> **Exercise requirements**: Report every line of the records below that contains the word "memory".

(Material for this exercise Opens)

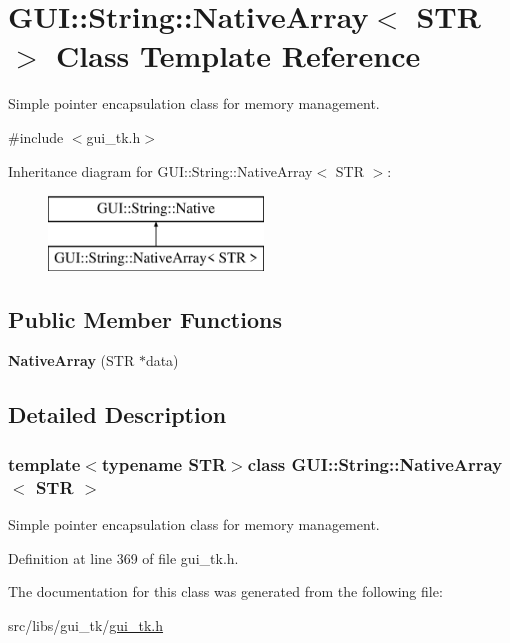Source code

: \hypertarget{classGUI_1_1String_1_1NativeArray}{\section{G\-U\-I\-:\-:String\-:\-:Native\-Array$<$ S\-T\-R $>$ Class Template Reference}
\label{classGUI_1_1String_1_1NativeArray}
}


Simple pointer encapsulation class for memory management.  




{\ttfamily \#include $<$gui\-\_\-tk.\-h$>$}

Inheritance diagram for G\-U\-I\-:\-:String\-:\-:Native\-Array$<$ S\-T\-R $>$\-:\begin{figure}[H]
\begin{center}
\leavevmode
\includegraphics[height=2.000000cm]{classGUI_1_1String_1_1NativeArray}
\end{center}
\end{figure}
\subsection*{Public Member Functions}
\begin{DoxyCompactItemize}
\item 
\hypertarget{classGUI_1_1String_1_1NativeArray_ab2d403d8dcd599e11aeb76ded3106b7a}{{\bfseries Native\-Array} (S\-T\-R $\ast$data)}\label{classGUI_1_1String_1_1NativeArray_ab2d403d8dcd599e11aeb76ded3106b7a}

\end{DoxyCompactItemize}


\subsection{Detailed Description}
\subsubsection*{template$<$typename S\-T\-R$>$class G\-U\-I\-::\-String\-::\-Native\-Array$<$ S\-T\-R $>$}

Simple pointer encapsulation class for memory management. 

Definition at line 369 of file gui\-\_\-tk.\-h.



The documentation for this class was generated from the following file\-:\begin{DoxyCompactItemize}
\item 
src/libs/gui\-\_\-tk/\hyperlink{gui__tk_8h}{gui\-\_\-tk.\-h}\end{DoxyCompactItemize}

(Material for this exercise Closes)

> **Exercise solution**:
Simple pointer encapsulation class for memory management.  
Simple pointer encapsulation class for memory management. 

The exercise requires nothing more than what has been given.